The euro is down at 1.0735 and the pound down at 1.2578.

The dynamics of the currency market also witnessed the yen's temporary weakening, while the Chinese yuan's depreciation sent ripples across EM and Asian currencies.

The yen weakened up to 147.85 levels before intervention talk from the BOJ saw a recovery to the current 147.35 level.

The Chinese yuan has also weakened to 7.3200 levels, pulling EM and Asian currencies weaker as well.

Cautious outlook for the rand

The rand is currently trading slightly firmer at 19.16 but we did see levels of 19.25 earlier this morning.

Surprisingly strong local Q2 GDP numbers have done little to support the rand as we settle into a new 19.00/19.30 short-term trading range.

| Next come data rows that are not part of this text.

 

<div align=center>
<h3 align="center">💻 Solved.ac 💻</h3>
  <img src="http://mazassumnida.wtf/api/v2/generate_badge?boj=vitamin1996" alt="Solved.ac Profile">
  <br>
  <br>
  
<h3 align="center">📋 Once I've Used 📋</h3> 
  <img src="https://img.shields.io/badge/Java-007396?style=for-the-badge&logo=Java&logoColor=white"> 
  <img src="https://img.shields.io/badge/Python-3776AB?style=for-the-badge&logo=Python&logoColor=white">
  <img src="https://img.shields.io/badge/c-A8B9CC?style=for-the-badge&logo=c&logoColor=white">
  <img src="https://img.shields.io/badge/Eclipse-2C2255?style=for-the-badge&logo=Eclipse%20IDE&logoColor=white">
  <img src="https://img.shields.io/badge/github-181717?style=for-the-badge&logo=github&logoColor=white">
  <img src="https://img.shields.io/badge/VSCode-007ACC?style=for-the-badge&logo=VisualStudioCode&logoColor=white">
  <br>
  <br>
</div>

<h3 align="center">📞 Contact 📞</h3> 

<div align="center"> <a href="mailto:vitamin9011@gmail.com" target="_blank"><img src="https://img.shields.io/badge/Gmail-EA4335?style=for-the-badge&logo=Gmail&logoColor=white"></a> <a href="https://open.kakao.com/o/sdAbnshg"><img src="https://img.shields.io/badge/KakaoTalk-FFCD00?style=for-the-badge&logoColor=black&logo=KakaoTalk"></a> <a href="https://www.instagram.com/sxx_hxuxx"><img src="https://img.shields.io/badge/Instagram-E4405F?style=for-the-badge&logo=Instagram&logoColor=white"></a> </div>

Global risk aversion along with local power issues will keep the rand on the back foot for now.

Look out for the US services PMI and the ISM non-manufacturing PMI numbers out later today.

Furthermore, the impact of the resurgent US dollar extends beyond currency markets, as its strength exerts significant downward pressure on commodity prices.

This widespread decline is attributed to growing concerns over global economic growth, amplified by higher US bond yields and the dollar's persistent strength. Gold has descended to $1,927, Platinum to $924, and Palladium to a weaker $1.215.

The extension of supply cuts by oil giants Saudi Arabia and Russia until year-end has pushed Brent crude prices to a staggering $90.00, rekindling fears of higher inflation rates worldwide.